Sunday Night Skepticism

Babe Ruth and Joe DiMaggio. "Where did I go? I went where I had to go once it was time." (AP)

On July 29, 1951, Joe DiMaggio went 2-4 with two home runs and a walk, scoring three runs and driving in five. He had homered in the game before before as well. The outburst was part of a four-game hitting streak that improved his rates from an uncharacteristically poor .251/.358/.417 to a still-uncharacteristic but more robust .275/.362/.455. The streak was part of a nice little hot streak that the Yankee Clipper put together after spending a couple of week out with an injury. It was all too transient, however, and over the last two months of the season, DiMaggio hit only .268/.368/.390 while playing a weak center field. Despite a decent World Series that fall, the 36-year-old concluded that he no longer possessed the skills he had shown as recently as the season before and hung up his spikes.

On May 25, 1935, in a game at Pittsburgh, Babe Ruth went 4-for-4, launching three home runs and driving in six.

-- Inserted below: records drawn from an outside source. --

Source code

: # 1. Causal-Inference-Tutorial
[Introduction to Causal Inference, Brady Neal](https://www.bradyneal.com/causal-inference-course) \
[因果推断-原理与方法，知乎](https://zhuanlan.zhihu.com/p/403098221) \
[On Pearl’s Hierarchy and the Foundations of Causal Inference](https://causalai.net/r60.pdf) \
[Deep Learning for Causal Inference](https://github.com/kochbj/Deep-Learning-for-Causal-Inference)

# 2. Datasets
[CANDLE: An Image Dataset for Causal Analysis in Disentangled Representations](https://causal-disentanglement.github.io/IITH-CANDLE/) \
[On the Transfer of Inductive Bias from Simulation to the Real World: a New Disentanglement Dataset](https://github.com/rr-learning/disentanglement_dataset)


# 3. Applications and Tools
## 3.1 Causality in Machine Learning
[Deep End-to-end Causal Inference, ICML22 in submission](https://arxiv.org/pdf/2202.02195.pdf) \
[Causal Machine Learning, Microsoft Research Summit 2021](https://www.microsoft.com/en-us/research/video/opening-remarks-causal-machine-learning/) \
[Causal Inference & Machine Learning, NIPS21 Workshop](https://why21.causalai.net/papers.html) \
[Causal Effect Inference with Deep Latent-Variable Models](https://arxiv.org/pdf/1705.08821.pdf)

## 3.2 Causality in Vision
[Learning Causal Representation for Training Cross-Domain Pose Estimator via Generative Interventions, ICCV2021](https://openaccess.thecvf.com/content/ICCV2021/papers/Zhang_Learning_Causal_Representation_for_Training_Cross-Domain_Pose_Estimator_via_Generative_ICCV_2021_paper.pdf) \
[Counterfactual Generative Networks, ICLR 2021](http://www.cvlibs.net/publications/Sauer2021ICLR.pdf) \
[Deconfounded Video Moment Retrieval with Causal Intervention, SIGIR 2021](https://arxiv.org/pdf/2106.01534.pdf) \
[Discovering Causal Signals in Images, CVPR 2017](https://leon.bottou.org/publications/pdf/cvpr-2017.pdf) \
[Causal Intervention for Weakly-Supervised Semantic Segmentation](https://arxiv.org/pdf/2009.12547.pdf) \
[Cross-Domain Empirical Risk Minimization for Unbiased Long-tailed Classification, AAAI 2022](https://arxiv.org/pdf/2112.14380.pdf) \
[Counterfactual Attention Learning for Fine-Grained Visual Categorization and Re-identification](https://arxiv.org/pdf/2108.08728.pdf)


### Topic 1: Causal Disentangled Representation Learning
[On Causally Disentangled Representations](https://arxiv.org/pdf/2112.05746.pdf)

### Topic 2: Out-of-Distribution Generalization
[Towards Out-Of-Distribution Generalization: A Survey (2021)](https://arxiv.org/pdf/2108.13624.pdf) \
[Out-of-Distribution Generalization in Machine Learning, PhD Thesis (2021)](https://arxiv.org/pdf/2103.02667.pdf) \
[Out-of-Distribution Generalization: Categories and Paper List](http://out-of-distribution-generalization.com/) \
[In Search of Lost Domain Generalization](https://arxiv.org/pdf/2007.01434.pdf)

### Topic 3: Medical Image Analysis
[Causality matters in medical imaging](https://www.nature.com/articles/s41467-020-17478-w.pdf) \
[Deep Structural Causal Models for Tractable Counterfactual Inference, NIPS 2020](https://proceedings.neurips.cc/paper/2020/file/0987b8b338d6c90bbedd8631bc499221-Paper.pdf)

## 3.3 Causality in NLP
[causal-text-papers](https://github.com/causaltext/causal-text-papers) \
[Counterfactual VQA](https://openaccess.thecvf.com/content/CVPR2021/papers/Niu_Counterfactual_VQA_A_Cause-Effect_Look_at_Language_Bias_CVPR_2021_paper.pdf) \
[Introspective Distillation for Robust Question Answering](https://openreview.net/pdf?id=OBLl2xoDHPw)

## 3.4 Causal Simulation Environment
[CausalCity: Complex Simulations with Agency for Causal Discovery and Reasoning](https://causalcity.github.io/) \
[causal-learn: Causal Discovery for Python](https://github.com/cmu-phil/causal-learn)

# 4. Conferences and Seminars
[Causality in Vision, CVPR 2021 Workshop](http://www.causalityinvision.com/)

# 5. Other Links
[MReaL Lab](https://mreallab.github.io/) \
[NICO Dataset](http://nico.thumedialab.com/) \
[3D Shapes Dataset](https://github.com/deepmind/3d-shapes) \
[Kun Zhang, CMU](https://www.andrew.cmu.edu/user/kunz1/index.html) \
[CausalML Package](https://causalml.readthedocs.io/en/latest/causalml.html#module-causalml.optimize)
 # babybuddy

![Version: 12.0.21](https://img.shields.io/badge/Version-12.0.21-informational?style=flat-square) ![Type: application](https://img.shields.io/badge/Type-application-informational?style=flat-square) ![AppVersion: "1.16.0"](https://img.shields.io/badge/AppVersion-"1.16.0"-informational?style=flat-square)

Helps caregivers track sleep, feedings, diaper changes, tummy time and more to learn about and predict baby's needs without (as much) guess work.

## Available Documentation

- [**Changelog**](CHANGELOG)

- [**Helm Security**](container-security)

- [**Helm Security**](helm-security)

It was thought that the last shot went over 600 feet. He played another five games, going for 0-for-9. Then, fat, suffering from a bad cold, and possessed with a burning desire to go to New York for a party to welcome the ocean liner Normandie, he retired.

On Sunday afternoon, Jeter went 4-for-6 with a double, raising his rates to .257/.317/.284. Having given you the examples of Ruth and DiMaggio, I suppose I could stop there. Jeter’s double appropriately doubled the number of extra-base hits he has had on the season. Any time a hitter has four safeties in game it’s a good thing, but there weren’t all crisp liners, weren’t all good swings, weren’t results that we can assume are repeatable.

Jeter’s hits were an important part of the game’s successful outcome, so I’m not trying to diminish this one game—better hits than outs, anytime, any flavor—but whenever Jeter has a good day, I feel the pull of the same wishful thinking that I suspect grips most of us. I want to exhale and say the Craig Biggio/Grande Armée-retreat-from Moscow quality of this campaign for 3000 hits is over, let us celebrate this festival of still-vital hitting. It’s still not time, and it may not ever be time.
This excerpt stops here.